An appeals court in the southeastern Serbian city of Nis on February 14 overturned the verdict of a lower court that had found an ex-officer of Ukraine's Security Service (SBU) guilty of money laundering and sent the case back for a retrial.
Andriy Naumov, the former head of the Main Department of Internal Security of the SBU, was sentenced by a court in Nis to one year in prison for money laundering in September after being arrested by Serbian authorities in June 2022 while he was attempting to cross into North Macedonia.
Pending his appeal, Naumov was released from custody in December after his documents were confiscated and he was banned from leaving Serbia.
Naumov denied the money-laundering charges, telling the court that 608,000 euros ($653,000) and $125,000 found in his car during the arrest was "family money" and intended to pay for a move to Istanbul. Two diamonds were also found in his possession.
Naumov has been charged in Ukraine with embezzlement, misappropriation of funds, fraud, and other charges related to the handling of state funds. According to reports, he has also been charged with treason, but the charge has not been officially confirmed.

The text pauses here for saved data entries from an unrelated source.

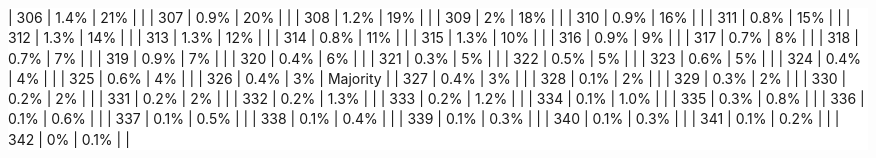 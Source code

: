 | 306 | 1.4% | 21% |  |
| 307 | 0.9% | 20% |  |
| 308 | 1.2% | 19% |  |
| 309 | 2% | 18% |  |
| 310 | 0.9% | 16% |  |
| 311 | 0.8% | 15% |  |
| 312 | 1.3% | 14% |  |
| 313 | 1.3% | 12% |  |
| 314 | 0.8% | 11% |  |
| 315 | 1.3% | 10% |  |
| 316 | 0.9% | 9% |  |
| 317 | 0.7% | 8% |  |
| 318 | 0.7% | 7% |  |
| 319 | 0.9% | 7% |  |
| 320 | 0.4% | 6% |  |
| 321 | 0.3% | 5% |  |
| 322 | 0.5% | 5% |  |
| 323 | 0.6% | 5% |  |
| 324 | 0.4% | 4% |  |
| 325 | 0.6% | 4% |  |
| 326 | 0.4% | 3% | Majority |
| 327 | 0.4% | 3% |  |
| 328 | 0.1% | 2% |  |
| 329 | 0.3% | 2% |  |
| 330 | 0.2% | 2% |  |
| 331 | 0.2% | 2% |  |
| 332 | 0.2% | 1.3% |  |
| 333 | 0.2% | 1.2% |  |
| 334 | 0.1% | 1.0% |  |
| 335 | 0.3% | 0.8% |  |
| 336 | 0.1% | 0.6% |  |
| 337 | 0.1% | 0.5% |  |
| 338 | 0.1% | 0.4% |  |
| 339 | 0.1% | 0.3% |  |
| 340 | 0.1% | 0.3% |  |
| 341 | 0.1% | 0.2% |  |
| 342 | 0% | 0.1% |  | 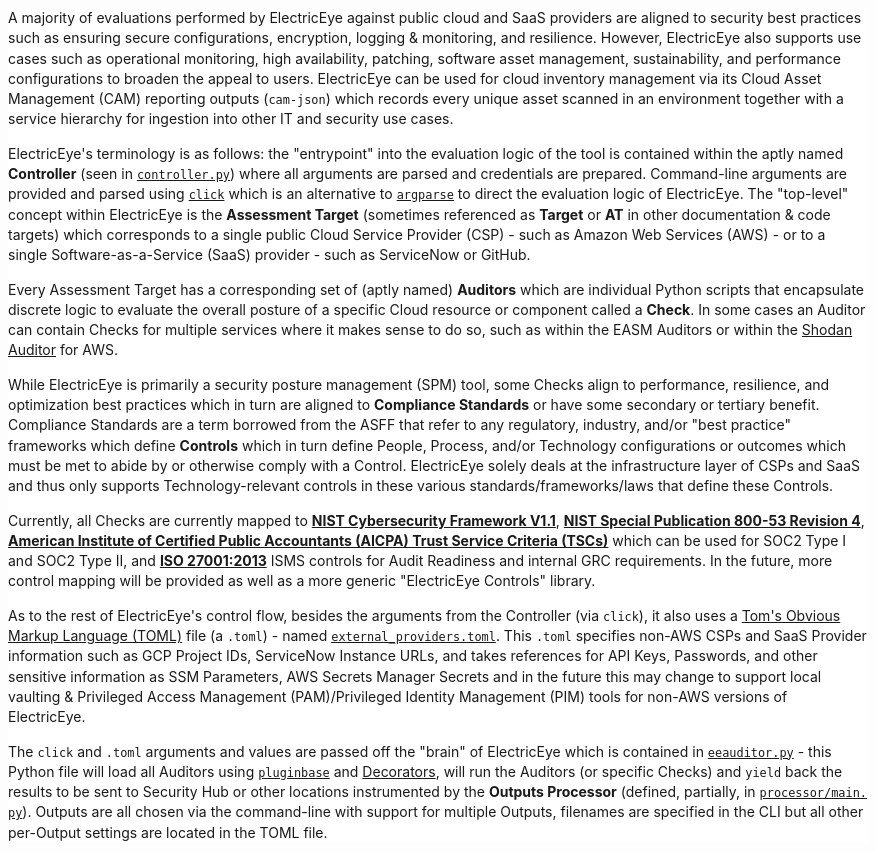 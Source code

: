 A majority of evaluations performed by ElectricEye against public cloud and SaaS providers are aligned to security best practices such as ensuring secure configurations, encryption, logging & monitoring, and resilience. However, ElectricEye also supports use cases such as operational monitoring, high availability, patching, software asset management, sustainability, and performance configurations to broaden the appeal to users. ElectricEye can be used for cloud inventory management via its Cloud Asset Management (CAM) reporting outputs (`cam-json`) which records every unique asset scanned in an environment together with a service hierarchy for ingestion into other IT and security use cases.

ElectricEye's terminology is as follows: the "entrypoint" into the evaluation logic of the tool is contained within the aptly named **Controller** (seen in [`controller.py`](./eeauditor/controller.py)) where all arguments are parsed and credentials are prepared. Command-line arguments are provided and parsed using [`click`](https://click.palletsprojects.com/en/8.1.x/) which is an alternative to [`argparse`](https://docs.python.org/3/library/argparse.html) to direct the evaluation logic of ElectricEye. The "top-level" concept within ElectricEye is the **Assessment Target** (sometimes referenced as **Target** or **AT** in other documentation & code targets) which corresponds to a single public Cloud Service Provider (CSP) - such as Amazon Web Services (AWS) - or to a single Software-as-a-Service (SaaS) provider - such as ServiceNow or GitHub.

Every Assessment Target has a corresponding set of (aptly named) **Auditors** which are individual Python scripts that encapsulate discrete logic to evaluate the overall posture of a specific Cloud resource or component called a **Check**. In some cases an Auditor can contain Checks for multiple services where it makes sense to do so, such as within the EASM Auditors or within the [Shodan Auditor](./eeauditor/auditors/aws/Amazon_Shodan_Auditor.py) for AWS. 

While ElectricEye is primarily a security posture management (SPM) tool, some Checks align to performance, resilience, and optimization best practices which in turn are aligned to **Compliance Standards** or have some secondary or tertiary benefit. Compliance Standards are a term borrowed from the ASFF that refer to any regulatory, industry, and/or "best practice" frameworks which define **Controls** which in turn define People, Process, and/or Technology configurations or outcomes which must be met to abide by or otherwise comply with a Control. ElectricEye solely deals at the infrastructure layer of CSPs and SaaS and thus only supports Technology-relevant controls in these various standards/frameworks/laws that define these Controls.

Currently, all Checks are currently mapped to [**NIST Cybersecurity Framework V1.1**](https://doi.org/10.6028/NIST.CSWP.04162018), [**NIST Special Publication 800-53 Revision 4**](https://csrc.nist.gov/publications/detail/sp/800-53/rev-4/archive/2015-01-22), [**American Institute of Certified Public Accountants (AICPA) Trust Service Criteria (TSCs)**](https://us.aicpa.org/content/dam/aicpa/interestareas/frc/assuranceadvisoryservices/downloadabledocuments/trust-services-criteria-2020.pdf) which can be used for SOC2 Type I and SOC2 Type II, and [**ISO 27001:2013**](https://www.iso.org/standard/27001) ISMS controls for Audit Readiness and internal GRC requirements. In the future, more control mapping will be provided as well as a more generic "ElectricEye Controls" library.

As to the rest of ElectricEye's control flow, besides the arguments from the Controller (via `click`), it also uses a [Tom's Obvious Markup Language (TOML)](https://toml.io/en/) file (a `.toml`) - named [`external_providers.toml`](./eeauditor/external_providers.toml). This `.toml` specifies non-AWS CSPs and SaaS Provider information such as GCP Project IDs, ServiceNow Instance URLs, and takes references for API Keys, Passwords, and other sensitive information as SSM Parameters, AWS Secrets Manager Secrets and in the future this may change to support local vaulting & Privileged Access Management (PAM)/Privileged Identity Management (PIM) tools for non-AWS versions of ElectricEye. 

The `click` and `.toml` arguments and values are passed off the "brain" of ElectricEye which is contained in [`eeauditor.py`](./eeauditor/eeauditor.py) - this Python file will load all Auditors using [`pluginbase`](http://pluginbase.pocoo.org/) and [Decorators](https://znasibov.info/posts/2017/01/22/the_ultimate_guide_to_python_decorators.html), will run the Auditors (or specific Checks) and `yield` back the results to be sent to Security Hub or other locations instrumented by the **Outputs Processor** (defined, partially, in [`processor/main.py`](./eeauditor/processor/main.py)). Outputs are all chosen via the command-line with support for multiple Outputs, filenames are specified in the CLI but all other per-Output settings are located in the TOML file.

Kyiv sent a request to Serbia for his extradition in October 2022, but the Nis court rejected it last July. Naumov has said that his safety would be endangered if he was extradited back to Ukraine.
A former general, Naumov worked in the SBU from 2019 until he was dismissed in July 2021, when he was holding the position of head of the Department of Internal Security.
Before joining the SBU, Naumov, a former prosecutor, had worked at the State Agency for the Management of the Exclusion Zone of the Chernobyl Nuclear Power Plant.
Naumov has been at the center of a number of investigations by news outlets into contraband imports and corruption.
He appeared in an investigation by Skhemy (Schemes), a joint investigative project run by RFE/RL and UA: Pershy television, into the acquisition of property considered not to be commensurate with the income of a civil servant.
The investigation found that Naumov left Ukraine just several hours before the start of Russia's full-scale invasion of Ukraine on February 24, 2022.